-- Opening Marker --

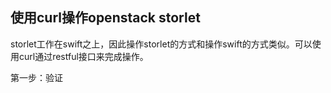 ## 使用curl操作openstack storlet

storlet工作在swift之上，因此操作storlet的方式和操作swift的方式类似。可以使用curl通过restful接口来完成操作。

第一步：验证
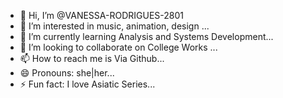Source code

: - 👋 Hi, I’m @VANESSA-RODRIGUES-2801
- 👀 I’m interested in music, animation, design ...
- 🌱 I’m currently learning Analysis and Systems Development...
- 💞️ I’m looking to collaborate on College Works ...
- 📫 How to reach me is Via Github...
- 😄 Pronouns: she|her...
- ⚡ Fun fact: I love Asiatic Series...

<!---
VANESSA-RODRIGUES-2801/VANESSA-RODRIGUES-2801 is a ✨ special ✨ repository because its `README.md` (this file) appears on your GitHub profile.
You can click the Preview link to take a look at your changes.
--->
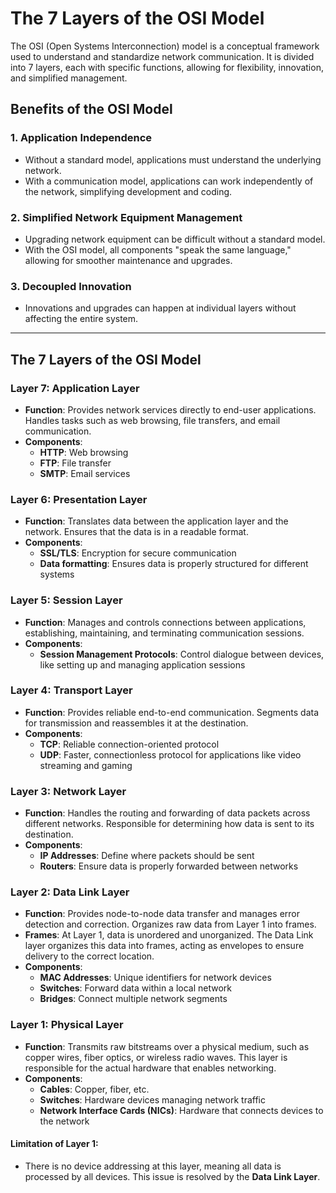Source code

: # The 7 Layers of the OSI Model

The OSI (Open Systems Interconnection) model is a conceptual framework used to understand and standardize network communication. It is divided into 7 layers, each with specific functions, allowing for flexibility, innovation, and simplified management.

## Benefits of the OSI Model

### 1. **Application Independence**
- Without a standard model, applications must understand the underlying network.
- With a communication model, applications can work independently of the network, simplifying development and coding.

### 2. **Simplified Network Equipment Management**
- Upgrading network equipment can be difficult without a standard model.
- With the OSI model, all components "speak the same language," allowing for smoother maintenance and upgrades.

### 3. **Decoupled Innovation**
- Innovations and upgrades can happen at individual layers without affecting the entire system.

---

## The 7 Layers of the OSI Model

### Layer 7: **Application Layer**
- **Function**: Provides network services directly to end-user applications. Handles tasks such as web browsing, file transfers, and email communication.
- **Components**:  
  - **HTTP**: Web browsing  
  - **FTP**: File transfer  
  - **SMTP**: Email services

### Layer 6: **Presentation Layer**
- **Function**: Translates data between the application layer and the network. Ensures that the data is in a readable format.
- **Components**:  
  - **SSL/TLS**: Encryption for secure communication  
  - **Data formatting**: Ensures data is properly structured for different systems

### Layer 5: **Session Layer**
- **Function**: Manages and controls connections between applications, establishing, maintaining, and terminating communication sessions.
- **Components**:  
  - **Session Management Protocols**: Control dialogue between devices, like setting up and managing application sessions

### Layer 4: **Transport Layer**
- **Function**: Provides reliable end-to-end communication. Segments data for transmission and reassembles it at the destination.
- **Components**:  
  - **TCP**: Reliable connection-oriented protocol  
  - **UDP**: Faster, connectionless protocol for applications like video streaming and gaming

### Layer 3: **Network Layer**
- **Function**: Handles the routing and forwarding of data packets across different networks. Responsible for determining how data is sent to its destination.
- **Components**:  
  - **IP Addresses**: Define where packets should be sent  
  - **Routers**: Ensure data is properly forwarded between networks

### Layer 2: **Data Link Layer**
- **Function**: Provides node-to-node data transfer and manages error detection and correction. Organizes raw data from Layer 1 into frames.
- **Frames**: At Layer 1, data is unordered and unorganized. The Data Link layer organizes this data into frames, acting as envelopes to ensure delivery to the correct location.
- **Components**:  
  - **MAC Addresses**: Unique identifiers for network devices  
  - **Switches**: Forward data within a local network  
  - **Bridges**: Connect multiple network segments

### Layer 1: **Physical Layer**
- **Function**: Transmits raw bitstreams over a physical medium, such as copper wires, fiber optics, or wireless radio waves. This layer is responsible for the actual hardware that enables networking.
- **Components**:  
  - **Cables**: Copper, fiber, etc.  
  - **Switches**: Hardware devices managing network traffic  
  - **Network Interface Cards (NICs)**: Hardware that connects devices to the network

#### Limitation of Layer 1:
- There is no device addressing at this layer, meaning all data is processed by all devices. This issue is resolved by the **Data Link Layer**.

-- Closing Marker --

## REQUIRED ACTION
Could you please write out the entries exactly as they are, with every picture left out?

## PROBLEM SOLUTION
 ## 使用curl操作openstack storlet

storlet工作在swift之上，因此操作storlet的方式和操作swift的方式类似。可以使用curl通过restful接口来完成操作。

第一步：验证
Source code

: - 👋 Hi, I’m @VANESSA-RODRIGUES-2801
- 👀 I’m interested in music, animation, design ...
- 🌱 I’m currently learning Analysis and Systems Development...
- 💞️ I’m looking to collaborate on College Works ...
- 📫 How to reach me is Via Github...
- 😄 Pronouns: she|her...
- ⚡ Fun fact: I love Asiatic Series...

<!---
VANESSA-RODRIGUES-2801/VANESSA-RODRIGUES-2801 is a ✨ special ✨ repository because its `README.md` (this file) appears on your GitHub profile.
You can click the Preview link to take a look at your changes.
--->
Source code

: # The 7 Layers of the OSI Model

The OSI (Open Systems Interconnection) model is a conceptual framework used to understand and standardize network communication. It is divided into 7 layers, each with specific functions, allowing for flexibility, innovation, and simplified management.

## Benefits of the OSI Model

### 1. **Application Independence**
- Without a standard model, applications must understand the underlying network.
- With a communication model, applications can work independently of the network, simplifying development and coding.

### 2. **Simplified Network Equipment Management**
- Upgrading network equipment can be difficult without a standard model.
- With the OSI model, all components "speak the same language," allowing for smoother maintenance and upgrades.

### 3. **Decoupled Innovation**
- Innovations and upgrades can happen at individual layers without affecting the entire system.

---

## The 7 Layers of the OSI Model

### Layer 7: **Application Layer**
- **Function**: Provides network services directly to end-user applications. Handles tasks such as web browsing, file transfers, and email communication.
- **Components**:  
  - **HTTP**: Web browsing  
  - **FTP**: File transfer  
  - **SMTP**: Email services

### Layer 6: **Presentation Layer**
- **Function**: Translates data between the application layer and the network. Ensures that the data is in a readable format.
- **Components**:  
  - **SSL/TLS**: Encryption for secure communication  
  - **Data formatting**: Ensures data is properly structured for different systems

### Layer 5: **Session Layer**
- **Function**: Manages and controls connections between applications, establishing, maintaining, and terminating communication sessions.
- **Components**:  
  - **Session Management Protocols**: Control dialogue between devices, like setting up and managing application sessions

### Layer 4: **Transport Layer**
- **Function**: Provides reliable end-to-end communication. Segments data for transmission and reassembles it at the destination.
- **Components**:  
  - **TCP**: Reliable connection-oriented protocol  
  - **UDP**: Faster, connectionless protocol for applications like video streaming and gaming

### Layer 3: **Network Layer**
- **Function**: Handles the routing and forwarding of data packets across different networks. Responsible for determining how data is sent to its destination.
- **Components**:  
  - **IP Addresses**: Define where packets should be sent  
  - **Routers**: Ensure data is properly forwarded between networks

### Layer 2: **Data Link Layer**
- **Function**: Provides node-to-node data transfer and manages error detection and correction. Organizes raw data from Layer 1 into frames.
- **Frames**: At Layer 1, data is unordered and unorganized. The Data Link layer organizes this data into frames, acting as envelopes to ensure delivery to the correct location.
- **Components**:  
  - **MAC Addresses**: Unique identifiers for network devices  
  - **Switches**: Forward data within a local network  
  - **Bridges**: Connect multiple network segments

### Layer 1: **Physical Layer**
- **Function**: Transmits raw bitstreams over a physical medium, such as copper wires, fiber optics, or wireless radio waves. This layer is responsible for the actual hardware that enables networking.
- **Components**:  
  - **Cables**: Copper, fiber, etc.  
  - **Switches**: Hardware devices managing network traffic  
  - **Network Interface Cards (NICs)**: Hardware that connects devices to the network

#### Limitation of Layer 1:
- There is no device addressing at this layer, meaning all data is processed by all devices. This issue is resolved by the **Data Link Layer**.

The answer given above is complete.